▶ _Exercise instructions_
Below are some records. Pull every line that contains the word "authServiceURL".

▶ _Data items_
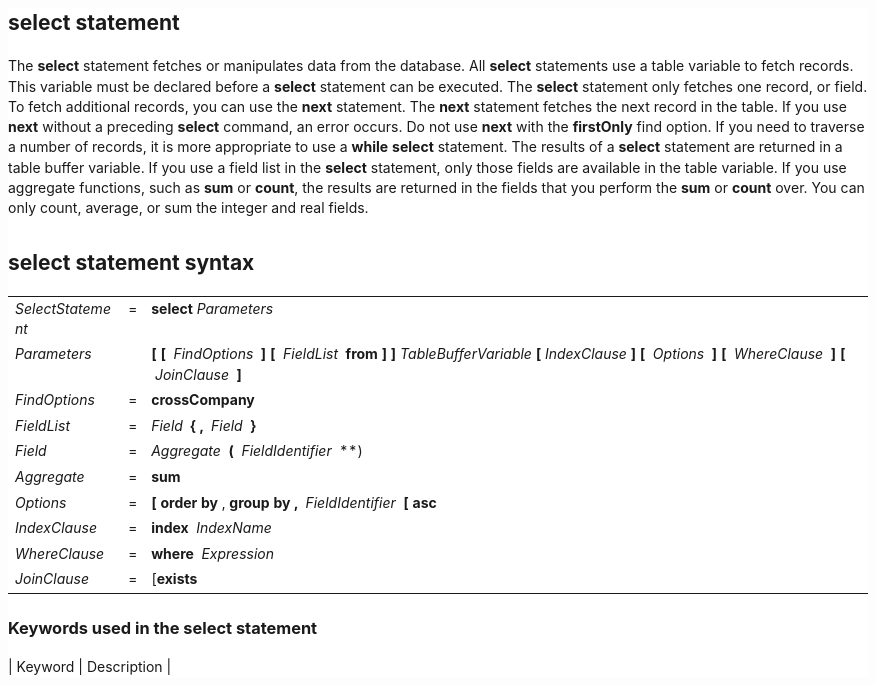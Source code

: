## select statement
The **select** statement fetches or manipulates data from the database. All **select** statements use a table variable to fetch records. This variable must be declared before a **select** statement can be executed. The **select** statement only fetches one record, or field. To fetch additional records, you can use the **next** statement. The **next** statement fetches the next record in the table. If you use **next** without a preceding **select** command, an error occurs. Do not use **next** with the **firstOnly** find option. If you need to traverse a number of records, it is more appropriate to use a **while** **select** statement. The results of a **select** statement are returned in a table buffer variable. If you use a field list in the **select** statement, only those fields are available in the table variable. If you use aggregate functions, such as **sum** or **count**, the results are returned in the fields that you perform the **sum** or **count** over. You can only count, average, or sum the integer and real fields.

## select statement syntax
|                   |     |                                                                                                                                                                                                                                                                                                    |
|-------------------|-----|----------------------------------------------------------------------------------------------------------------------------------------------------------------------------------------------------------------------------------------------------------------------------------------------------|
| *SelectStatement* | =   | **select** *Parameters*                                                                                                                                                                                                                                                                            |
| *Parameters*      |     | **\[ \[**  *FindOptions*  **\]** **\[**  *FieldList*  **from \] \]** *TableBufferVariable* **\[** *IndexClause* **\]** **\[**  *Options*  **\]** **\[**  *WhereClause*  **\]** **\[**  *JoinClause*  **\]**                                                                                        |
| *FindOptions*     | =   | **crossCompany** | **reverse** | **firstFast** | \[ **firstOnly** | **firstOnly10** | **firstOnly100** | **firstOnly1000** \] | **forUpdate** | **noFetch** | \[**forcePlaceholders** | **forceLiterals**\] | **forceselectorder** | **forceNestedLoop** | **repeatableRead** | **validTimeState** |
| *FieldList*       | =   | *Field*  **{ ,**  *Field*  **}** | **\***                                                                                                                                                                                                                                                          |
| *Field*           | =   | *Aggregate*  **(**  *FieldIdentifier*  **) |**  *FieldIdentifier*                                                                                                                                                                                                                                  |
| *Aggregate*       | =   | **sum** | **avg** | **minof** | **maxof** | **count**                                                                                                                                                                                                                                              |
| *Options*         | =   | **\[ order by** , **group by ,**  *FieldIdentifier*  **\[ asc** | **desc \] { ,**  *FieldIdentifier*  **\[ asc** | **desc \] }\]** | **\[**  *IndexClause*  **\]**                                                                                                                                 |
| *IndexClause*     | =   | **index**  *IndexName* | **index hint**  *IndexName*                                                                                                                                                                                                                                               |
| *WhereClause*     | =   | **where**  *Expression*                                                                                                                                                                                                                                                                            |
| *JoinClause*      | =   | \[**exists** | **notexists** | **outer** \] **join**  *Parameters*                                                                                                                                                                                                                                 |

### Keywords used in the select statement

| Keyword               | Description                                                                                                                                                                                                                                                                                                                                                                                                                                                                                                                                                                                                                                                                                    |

==

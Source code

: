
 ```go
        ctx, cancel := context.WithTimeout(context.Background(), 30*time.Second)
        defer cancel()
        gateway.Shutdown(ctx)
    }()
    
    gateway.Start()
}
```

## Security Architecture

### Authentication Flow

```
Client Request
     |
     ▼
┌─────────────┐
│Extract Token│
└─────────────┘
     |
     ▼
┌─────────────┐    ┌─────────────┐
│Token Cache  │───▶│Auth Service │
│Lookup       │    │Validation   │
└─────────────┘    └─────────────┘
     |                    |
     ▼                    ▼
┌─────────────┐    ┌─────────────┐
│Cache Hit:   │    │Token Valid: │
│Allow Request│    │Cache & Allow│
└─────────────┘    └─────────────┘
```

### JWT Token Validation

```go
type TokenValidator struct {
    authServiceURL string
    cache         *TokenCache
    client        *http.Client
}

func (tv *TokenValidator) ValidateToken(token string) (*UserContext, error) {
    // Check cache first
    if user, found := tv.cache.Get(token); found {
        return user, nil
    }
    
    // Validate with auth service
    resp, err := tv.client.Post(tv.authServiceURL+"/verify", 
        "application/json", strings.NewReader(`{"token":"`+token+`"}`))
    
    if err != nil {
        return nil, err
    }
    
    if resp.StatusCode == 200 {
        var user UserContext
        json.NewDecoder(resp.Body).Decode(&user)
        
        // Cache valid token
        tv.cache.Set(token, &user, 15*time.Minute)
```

▶ _Solution to this task_
    authServiceURL string
    resp, err := tv.client.Post(tv.authServiceURL+"/verify", 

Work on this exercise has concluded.